Unfortunately, as most trials don't have no treatment arms, any clinically significant changes observed in the placebo arm are chalked up to "the placebo effect", especially by the media (though sometimes by clinicians), even when there is good reason to think many of those same changes would have been observed under no treatment. Which IMHO leads to a distorted view of the clinical relevance of the placebo effect outside the context of a clinical trial. Especially as the placebo effect appears to have a reputation as a bizarre mind-over-matter affair.

Ah, I see what the issue is here. I typically (used to) work in experimental placebo research, rather than clinical placebo research (I'm a psychologist by trade) so I would be more interested in those studies, rather than clinical trials.

In terms of what's left over after accounting for no treatment, Vase and H&G got into a big academic fight about this, and it appears that the effect size for placebo effects in pain is approximately (d=0.5), which is a relatively large effect (especially within psychology). This doesn't entirely account for experimenter effects, though with the use of a balanced-placebo design, those can be accounted for.

In terms of clinical trials, I would tend to agree with your second definition. Its not perfect, but its as good as it tends to get.

I think that one of the issues with placebo research is this notion of mind-over-matter, in that such a viewpoint is the reason that it is perceived as special, and also a reason why people disbelieve in it.

Based on old research (Levine, 1979) many (but not all) placebo effects in pain appear to be mediated by endogenous opioids,which I would take to mean that they are pretty naturally mediated by the brain, and so its a physical phenomenon. Many people do go a bit crazy with the woo around it though, I do agree.

Funny that this came up today, when I'm currently finalising a hopefully final draft of my thesis on the placebo (PROTIP: never, ever leave your university before submitting a PhD, it tends to go badly).

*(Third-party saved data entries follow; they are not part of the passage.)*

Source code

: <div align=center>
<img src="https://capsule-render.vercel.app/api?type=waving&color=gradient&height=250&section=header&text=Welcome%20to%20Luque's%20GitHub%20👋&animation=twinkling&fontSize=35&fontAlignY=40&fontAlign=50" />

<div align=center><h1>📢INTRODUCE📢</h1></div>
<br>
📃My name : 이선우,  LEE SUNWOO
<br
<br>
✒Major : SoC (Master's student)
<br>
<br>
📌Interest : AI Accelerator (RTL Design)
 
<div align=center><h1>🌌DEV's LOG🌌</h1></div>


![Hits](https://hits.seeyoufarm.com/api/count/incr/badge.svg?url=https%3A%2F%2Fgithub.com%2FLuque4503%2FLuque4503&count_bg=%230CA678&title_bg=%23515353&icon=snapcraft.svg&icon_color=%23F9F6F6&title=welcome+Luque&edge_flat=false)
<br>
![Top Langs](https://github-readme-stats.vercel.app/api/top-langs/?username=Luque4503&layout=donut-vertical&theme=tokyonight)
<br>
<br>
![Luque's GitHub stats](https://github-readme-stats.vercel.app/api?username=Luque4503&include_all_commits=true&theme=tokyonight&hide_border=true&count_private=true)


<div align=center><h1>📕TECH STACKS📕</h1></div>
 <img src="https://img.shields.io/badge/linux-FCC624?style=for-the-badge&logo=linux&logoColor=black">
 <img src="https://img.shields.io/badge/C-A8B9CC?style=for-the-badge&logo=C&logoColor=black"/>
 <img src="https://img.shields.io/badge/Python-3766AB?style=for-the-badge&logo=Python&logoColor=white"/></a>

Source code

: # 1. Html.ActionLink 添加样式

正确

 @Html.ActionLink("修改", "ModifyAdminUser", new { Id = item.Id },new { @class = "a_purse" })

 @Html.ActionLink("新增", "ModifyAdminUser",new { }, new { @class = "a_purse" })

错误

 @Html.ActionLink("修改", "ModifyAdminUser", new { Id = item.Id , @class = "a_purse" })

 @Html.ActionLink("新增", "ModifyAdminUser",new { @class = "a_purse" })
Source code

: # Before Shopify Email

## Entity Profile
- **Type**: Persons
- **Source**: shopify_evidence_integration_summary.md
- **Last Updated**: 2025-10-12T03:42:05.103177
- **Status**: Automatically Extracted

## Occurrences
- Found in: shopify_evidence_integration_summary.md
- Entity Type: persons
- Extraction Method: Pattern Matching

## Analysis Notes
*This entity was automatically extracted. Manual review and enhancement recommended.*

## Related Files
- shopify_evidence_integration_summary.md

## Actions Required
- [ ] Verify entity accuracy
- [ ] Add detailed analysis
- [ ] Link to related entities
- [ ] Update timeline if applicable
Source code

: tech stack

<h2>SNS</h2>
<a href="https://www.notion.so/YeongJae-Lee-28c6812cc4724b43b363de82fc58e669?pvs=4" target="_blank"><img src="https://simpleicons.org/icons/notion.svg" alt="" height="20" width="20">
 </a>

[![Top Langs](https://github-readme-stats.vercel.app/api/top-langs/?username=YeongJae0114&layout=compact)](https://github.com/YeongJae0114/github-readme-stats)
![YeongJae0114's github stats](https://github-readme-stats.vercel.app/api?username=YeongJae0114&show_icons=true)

Are you posting your thesis online? I'd like to have a look.
Its on Github, in a private repository. When I'm finished, I plan to make the repository public (which is probably going to be embarrassing).
Suppose that by "placebo effect", we really are identifying a marker for something like "experimenter effect" or "physician effect" and only on subjective end-points.

I believe it would still be correct, and of practical value, to say that the placebo effect is real. Prescribing someone a placebo results in them receiving the experimenter/physician effect - they subjectively report feeling better - that's a good thing.

The problem with "they subjectively report feeling better" is that sometimes the people "lie" voluntary or involuntary. Perhaps they don't feel better but want to make the experimenter happy. Perhaps they don't feel better but wish to feel better. Too much possible sources of confusion.

Just using an exaggeration for comparison, if you pay $1000000 to the experiment subject in one arm to say that they fell better, then you will get a very big improvement, but it doesn't mean that they really feel better. This is an exaggeration, but the problem is that there are a lot of more subtle things that can change the self reported feeling.

I don't know how to measure the well feeling in a non subjective way. If I may just made up an inexistent medical device, perhaps I can put a 24hs endorphin measurer to the test subject and look for a difference in the mean concentration.